A distanza di 60 anni Ichino è capace di segnalarci tutti i limiti di quella posizione, lo definisce «un classismo etico» o ancora «un comunismo radicale molto più incisivo di quello del Pci». In un altro passaggio segnala persino come il radicalismo di don Milani si sposasse con una concezione conservatrice del ruolo delle donne, che in buona sostanza dovrebbero stare a casa a pulire i bambini e fare le faccende. Ma in quel lontano 1959 la sentenza del priore lascia il segno, lo marchia a fuoco per l’appunto.
Quel «dovrai restituire» è un precetto che conterà molto nella vita di Pierino, al punto da fargli scegliere di non percorrere la via (comoda) dell’ingresso nello studio legale paterno e di una congrua retribuzione di avvocato borghese, ma quella di «avvocato scalzo», che va a lavorare prima in un circolo di zona della Fiom e poi gestisce l’ufficio legale della Cgil milanese. Con uno stipendio assai più magro. Ma l’episodio del 1959 e l’itinerario successivo ci aiutano anche a capire meglio di che pasta sia fatto il riformismo di Ichino. Non è certo un moderatismo di sinistra e non deriva top down dalle culture della tradizione socialista: laddove si contrappose al filone comunista, il migliorismo di Pietro è la ricerca della soluzione giusta che sappia massimizzare le chance dei subalterni tenendo in conto però l’interesse generale, è rigore intellettuale portato fino alla provocazione.

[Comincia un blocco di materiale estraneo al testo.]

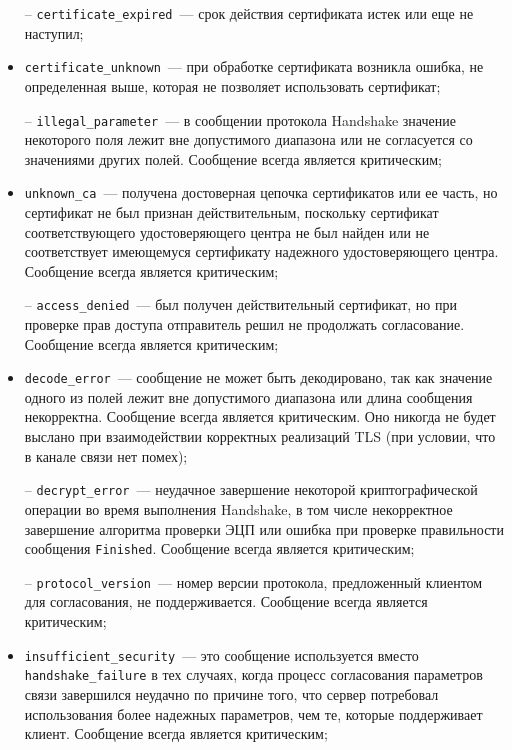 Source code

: \begin{itemize}
\item[--]
\lstinline{certificate_expired}~--- срок действия сертификата истек 
или еще не наступил; 

\item[--]
\lstinline{certificate_unknown}~--- при обработке сертификата 
возникла ошибка, не определенная выше, которая не позволяет использовать 
сертификат; 

\item[--]
\lstinline{illegal_parameter}~--- в сообщении протокола Handshake 
значение некоторого поля лежит вне допустимого диапазона или не 
согласуется со значениями других полей. Сообщение всегда является 
критическим; 

\item[--]
\lstinline{unknown_ca}~--- получена достоверная цепочка сертификатов 
или ее часть, но сертификат не был признан действительным, поскольку 
сертификат соответствующего удостоверяющего центра не был найден или не 
соответствует имеющемуся сертификату надежного удостоверяющего центра. 
Сообщение всегда является критическим; 

\item[--]
\lstinline{access_denied}~--- был получен действительный сертификат, 
но при проверке прав доступа отправитель решил не продолжать согласование. 
Сообщение всегда является критическим; 

\item[--]
\lstinline{decode_error}~--- сообщение не может быть декодировано, 
так как значение одного из полей лежит вне допустимого диапазона или длина 
сообщения некорректна. Сообщение всегда является критическим. Оно никогда 
не будет выслано при взаимодействии корректных реализаций TLS (при 
условии, что в канале связи нет помех); 

\item[--]
\lstinline{decrypt_error}~--- неудачное завершение некоторой 
криптографической операции во время выполнения Handshake, в том числе 
некорректное завершение алгоритма проверки ЭЦП или ошибка при проверке 
правильности сообщения \lstinline{Finished}. Сообщение всегда является критическим; 

\item[--]
\lstinline{protocol_version}~--- номер версии протокола, предложенный 
клиентом для согласования, не поддерживается. Сообщение всегда является 
критическим; 

\item[--]
\lstinline{insufficient_security}~--- это сообщение используется вместо 
\lstinline{handshake_failure} в тех случаях, когда процесс согласования  
параметров связи завершился неудачно по причине того, что сервер 
потребовал использования более надежных параметров, чем те, которые 
поддерживает клиент. Сообщение всегда является критическим; 


\end{itemize}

Il secondo episodio chiave del libro è più prosaico: la bocciatura alle elezioni del 1983. Pietro fa una prima legislatura a Montecitorio, mandato a Roma dal partito come un enfant prodige del diritto del lavoro, ma la volta successiva viene azzoppato dai suoi stessi compagni di partito, che gli fanno mancare le preferenze. È l’epilogo di una dialettica aspra tra l’avvocato borghese e riformista e l’ala operaista dei parlamentari del Pci, soprattutto i torinesi.
Da quell’episodio però prende l’abbrivio la seconda stagione dell’impegno di Pietro, che conosciamo e apprezziamo: la cattedra universitaria, la collaborazione al «Corriere» e infine il ritorno nello studio legale paterno. Ed è proprio con la morte del padre Luciano che La casa nella pineta si chiude. «Lo accarezzai per l’ultima volta, e mi sembrava di dare l’addio a un fratello più che a un padre».